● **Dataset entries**
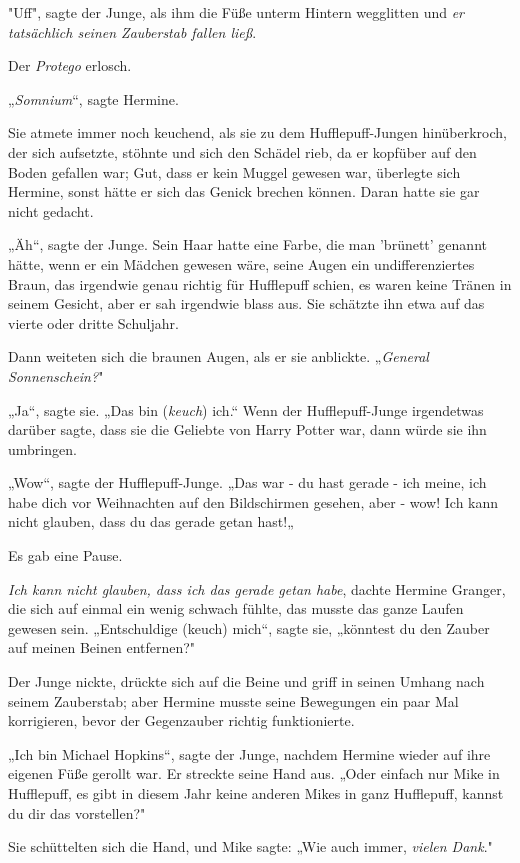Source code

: {"Uff", sagte der Junge, als ihm die Füße unterm Hintern wegglitten und \emph{er tatsächlich seinen Zauberstab fallen ließ}.

Der \emph{Protego} erlosch.

„\emph{Somnium}“, sagte Hermine.

Sie atmete immer noch keuchend, als sie zu dem Hufflepuff-Jungen hinüberkroch, der sich aufsetzte, stöhnte und sich den Schädel rieb, da er kopfüber auf den Boden gefallen war; Gut, dass er kein Muggel gewesen war, überlegte sich Hermine, sonst hätte er sich das Genick brechen können. Daran hatte sie gar nicht gedacht.

„Äh“, sagte der Junge. Sein Haar hatte eine Farbe, die man 'brünett' genannt hätte, wenn er ein Mädchen gewesen wäre, seine Augen ein undifferenziertes Braun, das irgendwie genau richtig für Hufflepuff schien, es waren keine Tränen in seinem Gesicht, aber er sah irgendwie blass aus. Sie schätzte ihn etwa auf das vierte oder dritte Schuljahr.

Dann weiteten sich die braunen Augen, als er sie anblickte. „\emph{General Sonnenschein?}"

„Ja“, sagte sie. „Das bin (\emph{keuch}) ich.“ Wenn der Hufflepuff-Junge irgendetwas darüber sagte, dass sie die Geliebte von Harry Potter war, dann würde sie ihn umbringen.

„Wow“, sagte der Hufflepuff-Junge. „Das war - du hast gerade - ich meine, ich habe dich vor Weihnachten auf den Bildschirmen gesehen, aber - wow! Ich kann nicht glauben, dass du das gerade getan hast!„

Es gab eine Pause.

\emph{Ich kann nicht glauben, dass ich das gerade getan habe}, dachte Hermine Granger, die sich auf einmal ein wenig schwach fühlte, das musste das ganze Laufen gewesen sein. „Entschuldige (keuch) mich“, sagte sie, „könntest du den Zauber auf meinen Beinen entfernen?"

Der Junge nickte, drückte sich auf die Beine und griff in seinen Umhang nach seinem Zauberstab; aber Hermine musste seine Bewegungen ein paar Mal korrigieren, bevor der Gegenzauber richtig funktionierte.

„Ich bin Michael Hopkins“, sagte der Junge, nachdem Hermine wieder auf ihre eigenen Füße gerollt war. Er streckte seine Hand aus. „Oder einfach nur Mike in Hufflepuff, es gibt in diesem Jahr keine anderen Mikes in ganz Hufflepuff, kannst du dir das vorstellen?"

Sie schüttelten sich die Hand, und Mike sagte: „Wie auch immer, \emph{vielen Dank}."

}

● **PROBLEM DESCRIPTION**
Reproduce every entry word for word, but skip any pictures.

● **YOUR SOLUTION**
Source code

: {"Uff", sagte der Junge, als ihm die Füße unterm Hintern wegglitten und \emph{er tatsächlich seinen Zauberstab fallen ließ}.

Der \emph{Protego} erlosch.

„\emph{Somnium}“, sagte Hermine.

Sie atmete immer noch keuchend, als sie zu dem Hufflepuff-Jungen hinüberkroch, der sich aufsetzte, stöhnte und sich den Schädel rieb, da er kopfüber auf den Boden gefallen war; Gut, dass er kein Muggel gewesen war, überlegte sich Hermine, sonst hätte er sich das Genick brechen können. Daran hatte sie gar nicht gedacht.

„Äh“, sagte der Junge. Sein Haar hatte eine Farbe, die man 'brünett' genannt hätte, wenn er ein Mädchen gewesen wäre, seine Augen ein undifferenziertes Braun, das irgendwie genau richtig für Hufflepuff schien, es waren keine Tränen in seinem Gesicht, aber er sah irgendwie blass aus. Sie schätzte ihn etwa auf das vierte oder dritte Schuljahr.

Dann weiteten sich die braunen Augen, als er sie anblickte. „\emph{General Sonnenschein?}"

„Ja“, sagte sie. „Das bin (\emph{keuch}) ich.“ Wenn der Hufflepuff-Junge irgendetwas darüber sagte, dass sie die Geliebte von Harry Potter war, dann würde sie ihn umbringen.

„Wow“, sagte der Hufflepuff-Junge. „Das war - du hast gerade - ich meine, ich habe dich vor Weihnachten auf den Bildschirmen gesehen, aber - wow! Ich kann nicht glauben, dass du das gerade getan hast!„

Es gab eine Pause.

\emph{Ich kann nicht glauben, dass ich das gerade getan habe}, dachte Hermine Granger, die sich auf einmal ein wenig schwach fühlte, das musste das ganze Laufen gewesen sein. „Entschuldige (keuch) mich“, sagte sie, „könntest du den Zauber auf meinen Beinen entfernen?"

Der Junge nickte, drückte sich auf die Beine und griff in seinen Umhang nach seinem Zauberstab; aber Hermine musste seine Bewegungen ein paar Mal korrigieren, bevor der Gegenzauber richtig funktionierte.

„Ich bin Michael Hopkins“, sagte der Junge, nachdem Hermine wieder auf ihre eigenen Füße gerollt war. Er streckte seine Hand aus. „Oder einfach nur Mike in Hufflepuff, es gibt in diesem Jahr keine anderen Mikes in ganz Hufflepuff, kannst du dir das vorstellen?"

Sie schüttelten sich die Hand, und Mike sagte: „Wie auch immer, \emph{vielen Dank}."

}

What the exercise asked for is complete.